As Ronald Reagan famously quipped, “The nine most terrifying words in the English language are: ‘I’m from the government and I'm here to help.’” Portland, Oregon, though, really is here to help. The problem is that the city hasn’t created laws to benefit Portlanders—it’s created them to benefit one specific industry, at the expense of every consumer in the area.
The Portland city council two years ago put in place regulations that force limousine and sedan services to charge a $50 minimum for rides to and from the airport, and at least 35 percent more than taxis for trips to any other destination. And these transportation companies cannot pick up customers until at least an hour after the customer calls for a ride.
And it gets worse. Daily deal companies such as Groupon and LivingSocial partner with local businesses looking for new customers and offer limited-time specials that allow people to buy goods and services at a discounted price.
But when two companies offered their chauffeur services at a cut-rate through Groupon in separate months last year, Portland responded each time by assessing fines on every Groupon sold: a total of $635,500 for Towncar.com and $259,500 for Fiesta Limousine. The firms refunded their would-be customers rather than risk going bankrupt.
Frank Dufray, administrator for Portland's Private-for-Hire Transportation Program, which regulates both taxi and livery services, said the laws aren't intended to help consumers or the city, but to protect market share for the taxi industry.
"The main thing is that you don't want the Town cars to take all of the best fares, which are to the airport, and not leave any for the taxi industry," he said. "That's why there's a minimum fare and a one-hour wait requirement."
The Institute for Justice, the libertarian public-interest law firm, has just filed suit in federal court against the city. They succinctly summarize the issue at stake:
Can the government bar entrepreneurs from offering competitive prices, online discounts and prompt service merely to protect politically powerful insiders from competition?
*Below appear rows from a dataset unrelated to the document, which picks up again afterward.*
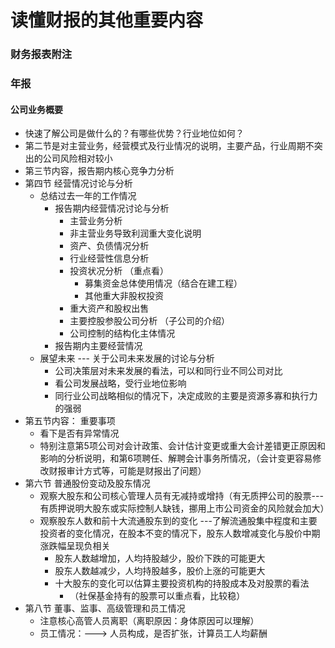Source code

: # 读懂财报的其他重要内容

### 财务报表附注

### 年报

#### 公司业务概要
* 快速了解公司是做什么的？有哪些优势？行业地位如何？
* 第二节是对主营业务，经营模式及行业情况的说明，主要产品，行业周期不突出的公司风险相对较小
* 第三节内容，报告期内核心竞争力分析
* 第四节 经营情况讨论与分析
	* 总结过去一年的工作情况
		* 报告期内经营情况讨论与分析
			* 主营业务分析
			* 非主营业务导致利润重大变化说明
			* 资产、负债情况分析 
			* 行业经营性信息分析
			* 投资状况分析 （重点看）
				* 募集资金总体使用情况（结合在建工程）
				* 其他重大非股权投资 
			* 重大资产和股权出售
			* 主要控股参股公司分析 （子公司的介绍）
			* 公司控制的结构化主体情况 
		* 报告期内主要经营情况
	* 展望未来 --- 关于公司未来发展的讨论与分析
		* 公司决策层对未来发展的看法，可以和同行业不同公司对比
		* 看公司发展战略，受行业地位影响
		* 同行业公司战略相似的情况下，决定成败的主要是资源多寡和执行力的强弱
* 第五节内容： 重要事项
	* 看下是否有异常情况
	* 特别注意第5项公司对会计政策、会计估计变更或重大会计差错更正原因和影响的分析说明，和第6项聘任、解聘会计事务所情况，（会计变更容易修改财报审计方式等，可能是财报出了问题）
* 第六节 普通股份变动及股东情况
	* 观察大股东和公司核心管理人员有无减持或增持（有无质押公司的股票---有质押说明大股东或实际控制人缺钱，挪用上市公司资金的风险就会加大）
	* 观察股东人数和前十大流通股东到的变化 ---了解流通股集中程度和主要投资者的变化情况，在股本不变的情况下，股东人数增减变化与股价中期涨跌幅呈现负相关
		* 股东人数越增加，人均持股越少，股价下跌的可能更大
		* 股东人数越减少，人均持股越多，股价上涨的可能更大
		* 十大股东的变化可以估算主要投资机构的持股成本及对股票的看法
			* （社保基金持有的股票可以重点看，比较稳）   
* 第八节 董事、监事、高级管理和员工情况
	* 注意核心高管人员离职（离职原因：身体原因可以理解）
	* 员工情况：---> 人员构成，是否扩张，计算员工人均薪酬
That is the question the Institute for Justice (IJ) and its clients seek to answer though a federal lawsuit they have filed challenging Portland, Oregon’s anticompetitive limousine and sedan regulations.
As IJ attorney Wesley Hottot says in the nonprofit's YouTube video outlining the case, “That isn’t just wrong; it’s unconstitutional.”
IJ’s complaint filed today with the U.S. District Court for the District of Oregon, which will be put online shortly, is based on the Constitution’s Fourteenth Amendment and its Equal Protection and Due Process Clauses. The law firm expects the more general legal question at issue here eventually to reach the U.S. Supreme Court.